3 hours ago
Saturday, September 25, 2010
Remembering Dave Kirby
A week ago today, TKO [The Kirby Organization] founder and Chairman Dave Kirby lost his battle with prostate cancer. Dave was diagnosed with terminal prostate cancer in 2009 and, at that time, made the decision that he was going to devote the final months of his life to his wife and two teenage sons. Nobody outside his inner-most circle knew of his condition until he passed away Saturday in his Manhattan Beach home.
I first met Dave Kirby in New York in the mid-‘90s. I was Executive Editor of a rock magazine, and he was the agent for seemingly every band I covered. It was over our early and mutual belief in bands like Sevendust, Slipknot, Disturbed and Evanescence – bands whose careers he was instrumental in breaking – that we bonded over drinks at shows, standing in the back of venues like Roseland Ballroom, Coney Island High and Irving Plaza, comparing thoughts on the direction that heavy music was heading.
Dave viewed the road as not only the ultimate marketing tool, but also a key cog in the artist development wheel, and he was constantly applying that mindset to the bands on his roster, which now include Buckcherry, Anthrax, The Cult, Drowning Pool, Kittie, Hank III, Mudvayne and Motorhead. Over the years, I worked with him in several different capacities, from handling content for his website and press for his company, to even managing an act on his roster. Regardless of the project, Dave always had a vision.
Whether he was orchestrating packages for his largest clients, or plotting a road plan for an emerging artist, a meeting with Dave was like being in the midst of a chess game. It was actually an ongoing joke - if we had an 11am meeting, I could count on it being delayed until at least after lunch. Then I could expect to watch two CNN news cycles in his office while he seemed to take care of everything but our scheduled appointment.
If anyone else did that it would piss me off, but not Dave.

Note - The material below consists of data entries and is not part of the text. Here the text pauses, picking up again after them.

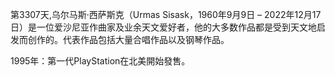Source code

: 第3307天,乌尔马斯·西萨斯克（Urmas Sisask，1960年9月9日 – 2022年12月17日）是一位爱沙尼亚作曲家及业余天文爱好者，他的大多数作品都是受到天文地启发而创作的。代表作品包括大量合唱作品以及钢琴作品。

1995年：第一代PlayStation在北美開始發售。
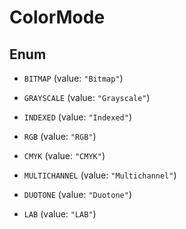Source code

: 
# ColorMode

## Enum


* `BITMAP` (value: `"Bitmap"`)

* `GRAYSCALE` (value: `"Grayscale"`)

* `INDEXED` (value: `"Indexed"`)

* `RGB` (value: `"RGB"`)

* `CMYK` (value: `"CMYK"`)

* `MULTICHANNEL` (value: `"Multichannel"`)

* `DUOTONE` (value: `"Duotone"`)

* `LAB` (value: `"LAB"`)



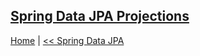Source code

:## [Spring Data JPA Projections](./spring-data-jPA-projections.md)



[Home](./../../README.md) 
| [<< Spring Data JPA](./../tutorials.md) 
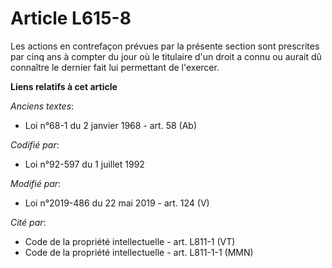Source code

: # Article L615-8

Les actions en contrefaçon prévues par la présente section sont prescrites par cinq ans à compter du jour où le titulaire
d'un droit a connu ou aurait dû connaître le dernier fait lui permettant de l'exercer.

**Liens relatifs à cet article**

_Anciens textes_:

  - Loi n°68-1 du 2 janvier 1968 - art. 58 (Ab)

_Codifié par_:

  - Loi n°92-597 du 1 juillet 1992

_Modifié par_:

  - Loi n°2019-486 du 22 mai 2019 - art. 124 (V)

_Cité par_:

  - Code de la propriété intellectuelle - art. L811-1 (VT)
  - Code de la propriété intellectuelle - art. L811-1-1 (MMN)
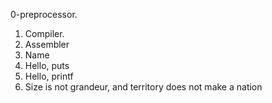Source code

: 0-preprocessor.
1. Compiler.
2. Assembler
3. Name
4. Hello, puts
5. Hello, printf
6. Size is not grandeur, and territory does not make a nation
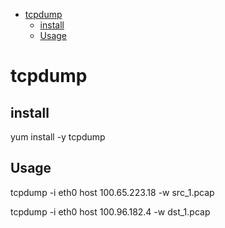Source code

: <!-- MarkdownTOC -->

- [tcpdump](#tcpdump)
  - [install](#install)
  - [Usage](#usage)

<!-- /MarkdownTOC -->

# tcpdump

## install

yum install -y tcpdump

## Usage

tcpdump -i eth0 host 100.65.223.18 -w src_1.pcap

tcpdump -i eth0 host 100.96.182.4 -w dst_1.pcap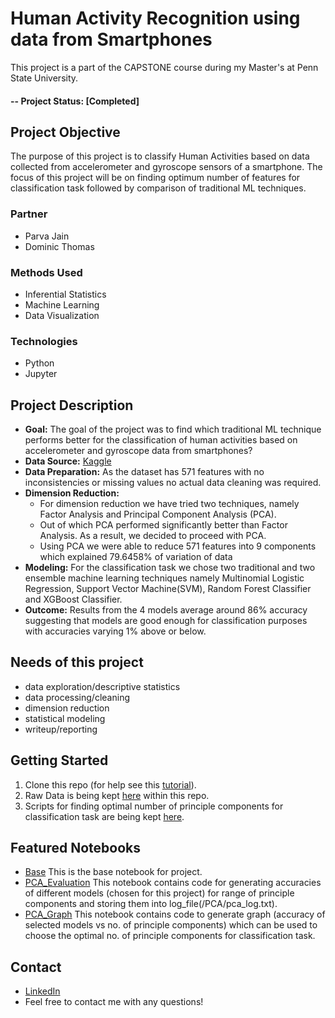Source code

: # Human Activity Recognition using data from Smartphones
This project is a part of the CAPSTONE course during my Master's at Penn State University.

#### -- Project Status: [Completed]

## Project Objective
The purpose of this project is to classify Human Activities based on data collected from accelerometer and gyroscope sensors of a smartphone. The focus of this project will be on finding optimum number of features for classification task followed by comparison of traditional ML techniques.

### Partner
* Parva Jain
* Dominic Thomas

### Methods Used
* Inferential Statistics
* Machine Learning
* Data Visualization

### Technologies
* Python
* Jupyter

## Project Description
* **Goal:** The goal of the project was to find which traditional ML technique performs better for the classification of human activities based on accelerometer and gyroscope data from smartphones?
* **Data Source:** [Kaggle](https://www.kaggle.com/datasets/uciml/human-activity-recognition-with-smartphones)
* **Data Preparation:** As the dataset has 571 features with no inconsistencies or missing values no actual data cleaning was required.
* **Dimension Reduction:**
  * For dimension reduction we have tried two techniques, namely Factor Analysis and Principal Component Analysis (PCA).
  * Out of which PCA performed significantly better than Factor Analysis. As a result, we decided to proceed with PCA.
  * Using PCA we were able to reduce 571 features into 9 components which explained 79.6458% of variation of data
* **Modeling:** For the classification task we chose two traditional and two ensemble machine learning techniques namely Multinomial Logistic Regression, Support Vector Machine(SVM), Random Forest Classifier and XGBoost Classifier.
* **Outcome:** Results from the 4 models average around 86% accuracy suggesting that models are good enough for classification purposes with accuracies varying 1% above or below.

## Needs of this project
- data exploration/descriptive statistics
- data processing/cleaning
- dimension reduction
- statistical modeling
- writeup/reporting

## Getting Started
1. Clone this repo (for help see this [tutorial](https://help.github.com/articles/cloning-a-repository/)).
2. Raw Data is being kept [here](/Data/) within this repo.    
3. Scripts for finding optimal number of principle components for classification task are being kept [here](/PCA/).

## Featured Notebooks
* [Base](/HAR_base.ipynb) This is the base notebook for project.
* [PCA_Evaluation](/PCA/PC_Evaluation.ipynb) This notebook contains code for generating accuracies of different models (chosen for this project) for range of principle components and storing them into log_file(/PCA/pca_log.txt).
* [PCA_Graph](/PCA/PC_Graph.ipynb) This notebook contains code to generate graph (accuracy of selected models vs no. of principle components) which can be used to choose the optimal no. of principle components for classification task.

## Contact
* [LinkedIn](https://www.linkedin.com/in/akshay2718/)
* Feel free to contact me with any questions!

The longer I'd sit in his office, the more I would learn - his people skills were epic. He could push buttons, then diffuse them a moment later. If it seemed like Dave was more interested in comparing Canadian and American politics, that's only because he was already two steps ahead of the meeting he was entertaining. And when there was a problem? Dave could mediate like no other.
As anyone that worked closely with Dave will attest, his greatest attribute was his loyalty. Once you earned Dave’s respect, you had it forever. And he always had your back. Was he outspoken? Of course he was. But like most successful businessmen, that became part of his charm. Dave Kirby defied the rules, abided by his instincts, and was beholden to nothing more than his gut.
And isn’t that what great music is all about? Great music, and great music executives. With the exception of maybe Sharon Osbourne, Dave did more for hard rock and heavy metal in the past fifteen years than anyone I can recall. And even OZZfest has Dave to thank - in 2001 alone, he represented eleven bands on the tour.
When I argued that we shouldn’t try and keep his cancer under wraps, suggesting that we should go public before rumors start to take on a life of their own, he just shook his head and said not to worry… And in typical Dave Kirby fashion, everything worked out. No, not for the best – we lost a great man to a crippling disease. But Dave Kirby had a plan, and he never strayed from it.
He died in his own bed, in the arms of his wife and the glow of his sons. He went out with dignity and pride, and he didn’t stress his friends and colleagues over worrying about how to act or how to feel. He didn’t want anyone to feel sorry for him, he just wanted to cherish the time he had left with the people he loved most.
He left this life like he lived life – on his own terms. And in the end, just like the careers of the countless bands he launched, his plan was an unmitigated success. Right down to putting a team in place that he knew would not only carry TKO into the future, but also further his legacy of developing artists on the road and in front of fans, where their music means the most.
Dave believed that a major problem with today’s music industry is that too many people can’t see the proverbial forest through the trees. He knew that to have a forest, first you needed to grow the trees – and the stronger the trees, the stronger the forest.
If everyone in this business worried as much as Dave did about growing strong trees, I can only imagine how much stronger this industry would be…
Rest in peace, Dave, you’ve earned it!